I think that is the reason I have accumulated some extra weight during the summer. It is being nice to fat people. Like eating something to stop a portly person from indulging themselves, or accompanying That Nice Lady Decorator to restaurant after restaurant and party after party, when really I would prefer to be out jogging, in the gym or just dieting. The selflessness of it all is astounding but I guess you all know that about me now.

Arundel at dusk

The River Arun in Arundel on Wenesday evening after the downpour had relented

Take today for instance. I shall be dragged to the Auberge St Donat after tennis, not because I want to go you understand. It is just the tradition, and anyway, my fellow tennis players would miss my constant self promotion, those self-satisfied references to my being a writer and gratuitous mentions of the benefits of Currencies Direct and this column, especially for the Wingco, who as regular readers will know, considers it “ghastly”.

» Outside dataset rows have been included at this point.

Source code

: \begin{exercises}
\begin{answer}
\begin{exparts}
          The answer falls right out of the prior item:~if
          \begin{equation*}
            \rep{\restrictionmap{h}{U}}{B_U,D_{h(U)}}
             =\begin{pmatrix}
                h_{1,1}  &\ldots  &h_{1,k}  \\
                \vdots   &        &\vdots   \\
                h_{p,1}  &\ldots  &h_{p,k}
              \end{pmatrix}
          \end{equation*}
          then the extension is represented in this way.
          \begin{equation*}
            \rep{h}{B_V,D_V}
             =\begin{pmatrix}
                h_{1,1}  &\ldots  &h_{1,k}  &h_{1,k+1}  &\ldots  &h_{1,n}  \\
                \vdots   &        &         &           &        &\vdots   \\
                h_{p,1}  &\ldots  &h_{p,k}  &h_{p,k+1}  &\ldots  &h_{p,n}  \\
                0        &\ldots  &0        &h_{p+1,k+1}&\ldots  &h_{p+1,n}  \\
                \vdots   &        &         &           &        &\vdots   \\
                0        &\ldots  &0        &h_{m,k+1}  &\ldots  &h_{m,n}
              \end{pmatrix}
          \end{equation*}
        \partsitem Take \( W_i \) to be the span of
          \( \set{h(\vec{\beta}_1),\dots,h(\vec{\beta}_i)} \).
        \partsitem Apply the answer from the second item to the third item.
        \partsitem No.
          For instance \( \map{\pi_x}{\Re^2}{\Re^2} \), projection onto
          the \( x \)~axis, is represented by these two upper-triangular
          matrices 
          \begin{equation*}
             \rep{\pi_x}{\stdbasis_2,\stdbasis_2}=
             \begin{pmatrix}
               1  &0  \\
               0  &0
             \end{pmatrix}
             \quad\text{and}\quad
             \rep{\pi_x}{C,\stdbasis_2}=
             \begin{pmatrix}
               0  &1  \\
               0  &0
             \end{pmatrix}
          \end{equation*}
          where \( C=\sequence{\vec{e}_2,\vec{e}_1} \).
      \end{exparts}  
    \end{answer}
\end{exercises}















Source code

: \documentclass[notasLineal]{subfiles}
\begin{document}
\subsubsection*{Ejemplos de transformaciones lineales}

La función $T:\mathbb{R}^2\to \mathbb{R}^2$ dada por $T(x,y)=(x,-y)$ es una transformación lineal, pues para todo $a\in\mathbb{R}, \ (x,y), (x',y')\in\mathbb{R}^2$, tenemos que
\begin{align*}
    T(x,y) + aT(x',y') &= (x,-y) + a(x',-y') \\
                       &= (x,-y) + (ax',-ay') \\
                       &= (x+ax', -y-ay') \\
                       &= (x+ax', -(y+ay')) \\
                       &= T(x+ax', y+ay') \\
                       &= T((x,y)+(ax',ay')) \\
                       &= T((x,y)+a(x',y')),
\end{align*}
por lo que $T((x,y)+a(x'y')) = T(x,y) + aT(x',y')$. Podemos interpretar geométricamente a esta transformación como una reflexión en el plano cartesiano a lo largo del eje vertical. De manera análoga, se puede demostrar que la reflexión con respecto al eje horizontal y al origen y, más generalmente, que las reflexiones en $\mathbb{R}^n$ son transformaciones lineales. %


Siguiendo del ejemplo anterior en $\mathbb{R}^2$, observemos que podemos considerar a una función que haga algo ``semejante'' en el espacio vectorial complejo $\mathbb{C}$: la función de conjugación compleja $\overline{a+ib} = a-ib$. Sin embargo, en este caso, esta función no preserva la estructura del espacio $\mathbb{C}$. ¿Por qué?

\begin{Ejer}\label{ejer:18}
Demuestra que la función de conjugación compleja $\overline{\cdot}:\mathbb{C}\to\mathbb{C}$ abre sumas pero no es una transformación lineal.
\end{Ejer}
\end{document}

It has been a long two days, flying thousands of miles to prop up the international music industry, but the job is done and music is safe for the time being. With meetings over, there was just time for lunch before the return trip to the airport. I decided to go and have a look at the newly refurbished George And Dragon at Burpham, with a view to having lunch if something took my fancy in the menu. It didn’t, so after a really good pint of Sussex Gold, served by Nearly Hairless Nick, a self-confessed regular reader of this column, I headed to Paperdelle above Osteria in Arundel High Street, and very good it was too. I managed to secure the best seat in the window overlooking the Market Square but, astonishingly, the restaurant remained empty except for me. I cannot understand why, as the moules were excellent and the Italian duck confit just as good, and, of course the service was excellent. I think the waitress was just glad of something to do.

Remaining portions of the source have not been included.